The screenplay, by Eric Pearson and Max Borenstein, is nonsense, but it's nonsense that is generally perfectly acceptable for this kind of thing. The science seems vaguely plausible, the characters work together, or fight one another, for believable reasons, and everything kills time in between the moments of mass destruction. It's a shame, however, that the script feels the need to include the characters of Madison, Josh, and Brian. Their inclusion feels completely unnecessary, and moments featuring them could have easily been transferred to other characters. It would have also saved us from some of the worst of the acting, which I'll get to next.
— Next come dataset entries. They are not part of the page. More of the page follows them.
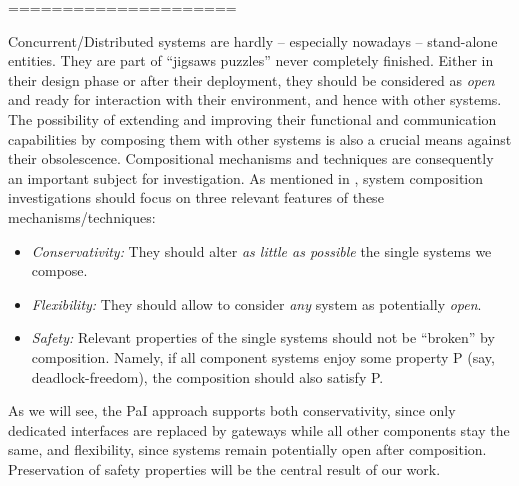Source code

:  
 =====================
 
 
 

Concurrent/Distributed systems are  hardly -- especially nowadays -- 
stand-alone entities. They are part of 
``jigsaws puzzles''  
never completely  finished.
Either in their design phase or after their deployment, they should be considered
as {\em open} and  ready for interaction with their environment, and hence with other systems. 
The possibility of extending and improving their functional and communication capabilities
by composing them
with other systems is also a crucial means %
against their obsolescence.
Compositional mechanisms and techniques are consequently an important subject for investigation.
As mentioned in \cite{BDGY23}, system composition investigations should focus on three relevant features
of these mechanisms/techniques:
\begin{itemize}
\item
{\em Conservativity:} 
They should alter {\em as little as possible} the single systems we compose.
\item
{\em Flexibility:} 
%
 They should allow to consider {\em any} system as potentially {\em open}.
\item
{\em Safety:}
Relevant properties of the single systems should not be ``broken'' by composition.
 Namely, if all component systems enjoy some property P (say, deadlock-freedom), the composition should also satisfy P. 
\end{itemize} 


As we will see, the PaI approach supports both conservativity, since only dedicated interfaces are replaced by gateways while all other components stay  the same,   %
and flexibility,  since systems remain potentially open after composition.
Preservation of safety properties will be the central result of our work.




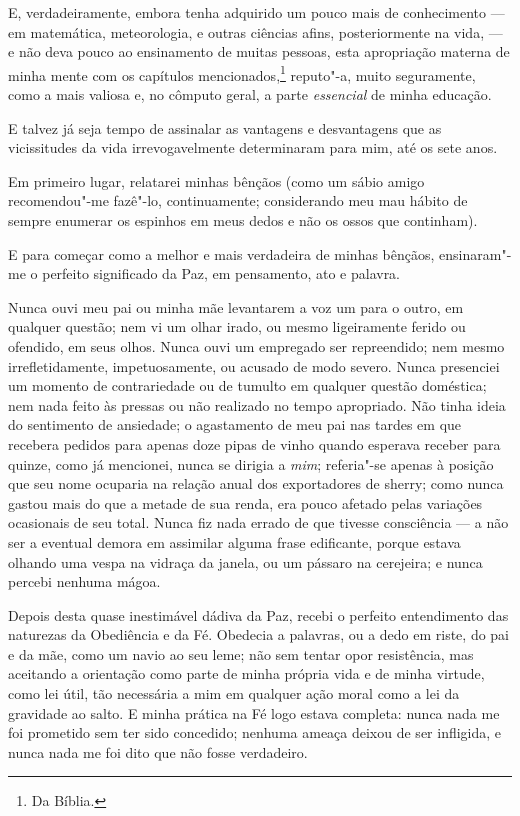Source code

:\medskip

\noindent{}E, verdadeiramente, embora tenha adquirido um pouco mais de conhecimento
--- em matemática, meteorologia, e outras ciências afins, posteriormente
na vida, --- e não deva pouco ao ensinamento de muitas pessoas, esta
apropriação materna de minha mente com os capítulos mencionados,\footnote{Da
Bíblia.} reputo"-a, muito seguramente, como a mais valiosa e, no
cômputo geral, a parte \textit{essencial} de minha educação.

E talvez já seja tempo de assinalar as vantagens e desvantagens que as
vicissitudes da vida irrevogavelmente determinaram para mim, até os sete
anos.

Em primeiro lugar, relatarei minhas bênçãos (como um sábio amigo
recomendou"-me fazê"-lo, continuamente; considerando meu mau hábito de
sempre enumerar os espinhos em meus dedos e não os ossos que continham).

E para começar como a melhor e mais verdadeira de minhas bênçãos,
ensinaram"-me o perfeito significado da Paz, em pensamento, ato e
palavra.

Nunca ouvi meu pai ou minha mãe levantarem a voz um para o outro, em
qualquer questão; nem vi um olhar irado, ou mesmo ligeiramente ferido ou
ofendido, em seus olhos. Nunca ouvi um empregado ser repreendido; nem
mesmo irrefletidamente, impetuosamente, ou acusado de modo severo. Nunca
presenciei um momento de contrariedade ou de tumulto em qualquer questão
doméstica; nem nada feito às pressas ou não realizado no tempo
apropriado. Não tinha ideia do sentimento de ansiedade; o agastamento de
meu pai nas tardes em que recebera pedidos para apenas doze pipas de
vinho quando esperava receber para quinze, como já mencionei, nunca se
dirigia a \textit{mim}; referia"-se apenas à posição que seu nome ocuparia
na relação anual dos exportadores de sherry; como nunca gastou mais do
que a metade de sua renda, era pouco afetado pelas variações ocasionais
de seu total. Nunca fiz nada errado de que tivesse consciência --- a não
ser a eventual demora em assimilar alguma frase edificante, porque
estava olhando uma vespa na vidraça da janela, ou um pássaro na
cerejeira; e nunca percebi nenhuma mágoa.

Depois desta quase inestimável dádiva da Paz, recebi o perfeito
entendimento das naturezas da Obediência e da Fé. Obedecia a palavras,
ou a dedo em riste, do pai e da mãe, como um navio ao seu leme; não sem
tentar opor resistência, mas aceitando a orientação como parte de minha
própria vida e de minha virtude, como lei útil, tão necessária a mim em
qualquer ação moral como a lei da gravidade ao salto. E minha prática na
Fé logo estava completa: nunca nada me foi prometido sem ter sido
concedido; nenhuma ameaça deixou de ser infligida, e nunca nada me foi
dito que não fosse verdadeiro.

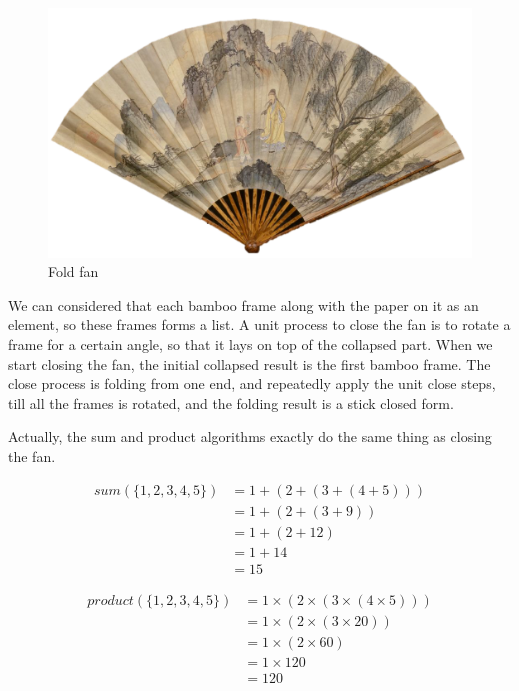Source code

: \documentclass[b5paper]{article}
\begin{document}
\begin{figure}[htbp]
  \centering
  \includegraphics[scale=0.4]{img/fold-fan.png}
  \caption{Fold fan}
  \label{fig:fold-fan}
\end{figure}

We can considered that each bamboo frame along with the paper on it as an element, so these frames forms a
list. A unit process to close the fan is to rotate a frame for a certain angle, so that it lays on top
of the collapsed part. When we start closing the fan, the initial collapsed result is the first bamboo frame.
The close process is folding from one end, and repeatedly apply the unit close steps, till all the frames
is rotated, and the folding result is a stick closed form.

Actually, the sum and product algorithms exactly do the same thing as closing the fan.

\[
\begin{array}{rl}
sum(\{1, 2, 3, 4, 5 \}) & = 1 + (2 + (3 + (4 + 5))) \\
         & = 1 + (2 + (3 + 9)) \\
         & = 1 + (2 + 12) \\
         & = 1 + 14 \\
         & = 15
\end{array}
\]

\[
\begin{array}{rl}
product(\{1, 2, 3, 4, 5 \}) & = 1 \times (2 \times (3 \times (4 \times 5))) \\
         & = 1 \times (2 \times (3 \times 20)) \\
         & = 1 \times (2 \times 60) \\
         & = 1 \times 120 \\
         & = 120
\end{array}
\]
\end{document}
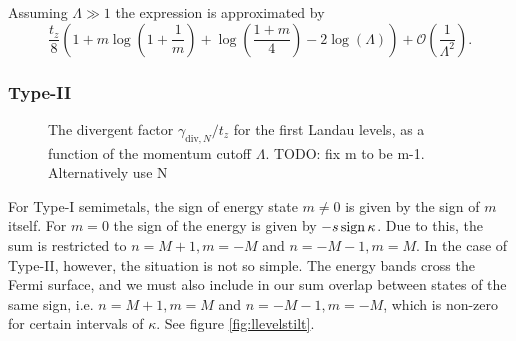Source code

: Assuming \( \Lambda \gg 1 \) the expression is approximated by
\begin{equation}
  \label{eq:37}
  \frac{t_z}{8}
  \left(
  1 + m \log \left(1+\frac{1}{m}\right) + \log \left(\frac{1+m}{4}\right) - 2 \log (\Lambda)
\right) + \mathcal{O}\left(\frac{1}{\Lambda^2}\right).
\end{equation}


\subsubsection{Type-II}


\begin{figure}[hp]
  \centering
  \caption{The divergent factor \( \gamma_{\text{div}, N} / t_{z} \) for the first Landau levels, as a function of the momentum cutoff \( \Lambda \).
    TODO: fix m to be m-1. Alternatively use N}
  \label{fig:divergent-factor}
\end{figure}
For Type-I semimetals, the sign of energy state \( m \neq 0 \) is given by the sign of \( m \) itself.
For \( m = 0 \) the sign of the energy is given by \( -s \operatorname{sign}{\kappa } \).
Due to this, the sum is restricted to \( n=M+1, m=-M \) and \( n=-M-1, m=M \).
In the case of Type-II, however, the situation is not so simple.
The energy bands cross the Fermi surface, and we must also include in our sum overlap between states of the same sign, i.e. \( n=M+1, m=M \) and \( n=-M-1, m=-M \), which is non-zero for certain intervals of \( \kappa  \).
See figure \ref{fig:llevelstilt}.

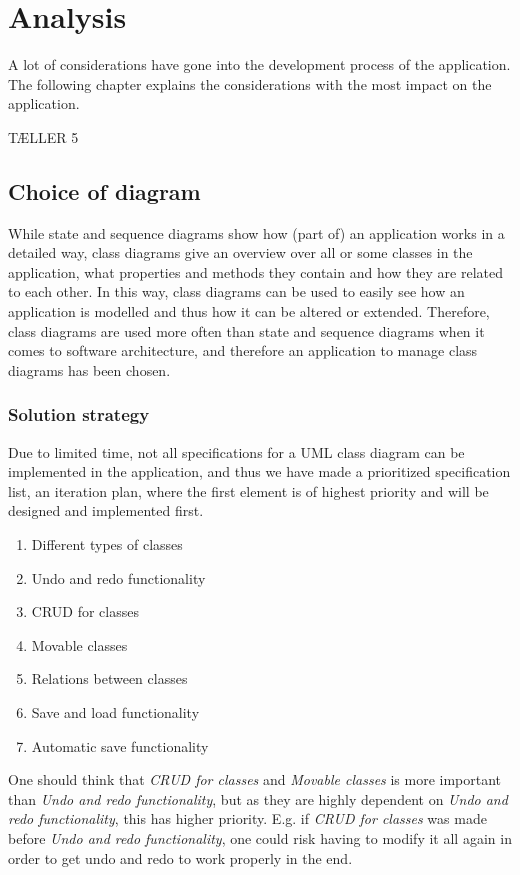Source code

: \chapter{Analysis}
\label{sec:analysis}
A lot of considerations have gone into the development process of the application. The following chapter explains the considerations with the most impact on the application.

TÆLLER 5

\section{Choice of diagram}
\label{sec:choice_diagram}

While state and sequence diagrams show how (part of) an application works in a detailed way, class diagrams give an overview over all or some classes in the application, what properties and methods they contain and how they are related to each other. In this way, class diagrams can be used to easily see how an application is modelled and thus how it can be altered or extended. Therefore, class diagrams are used more often than state and sequence diagrams when it comes to software architecture, and therefore an application to manage class diagrams has been chosen.

\subsection{Solution strategy}
\label{sec:sol_strat}

Due to limited time, not all specifications for a UML class diagram can be implemented in the application, and thus we have made a prioritized specification list, an iteration plan, where the first element is of highest priority and will be designed and implemented first.

\begin{enumerate}
  \item Different types of classes
  \item Undo and redo functionality
  \item CRUD for classes
  \item Movable classes
  \item Relations between classes
  \item Save and load functionality
  \item Automatic save functionality
\end{enumerate}

One should think that \textit{CRUD for classes} and \textit{Movable classes} is more important than \textit{Undo and redo functionality}, but as they are highly dependent on \textit{Undo and redo functionality}, this has higher priority. E.g. if \textit{CRUD for classes} was made before \textit{Undo and redo functionality}, one could risk having to modify it all again in order to get undo and redo to work properly in the end.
In the Kong-centric narrative strand, the cast do well with what they're given. Skarsgård is likeable and has the right motives for his actions, Hall feels very much like a perfect fit for her character, and young Hottle shines in the moments that highlight her smallness against the giant figure of Kong. Eiza González also works well, the company figure along to make sure any decisions made protect the Apex investment. Elsewhere, sadly, the acting ranges from poor to downright abysmal. Demián Bichir is Walter Simmons, heading up Apex, and is basically asked to act as if he's wearing a monocle and twirling a moustache. Then you have that aforementioned trio. Henry is good fun, but Dennison is wasted (it's the only film I have seen him in so far where I didn't warm to his character), and Brown is so bad at times that I was waiting for her to "break character" onscreen and show that she was playing someone trying to emulate tough and determined from characters she'd seen in other movies. She doesn't, which means the moments with her over-acting to show she is tough and determined are actually choices made for the performance. She's never been that bad in anything else, which leaves me to wonder whether she'll struggle to transition into other non-Stranger Things roles, or whether Wingard was just not great at directing his cast.
But the action delivers, and that's what a lot of people wanted from this film. It's what a lot of people wanted from all of the films in this Monsterverse, but different approaches elsewhere have led to wildly varying results. Personally, I prefer the first two movies in this cinematic series, but this has a number of highlights that are undeniably pleasing for fans of the featured titans (including a third "fighter" that was obvious to anyone who looked more closely at some of the trailers).
Watch it, enjoy it, have a big bowl of popcorn with it, and don't overthink any of the plot details. I'll happily buy it when it becomes available, but I still much prefer the stranger pleasures of Shin Godzilla.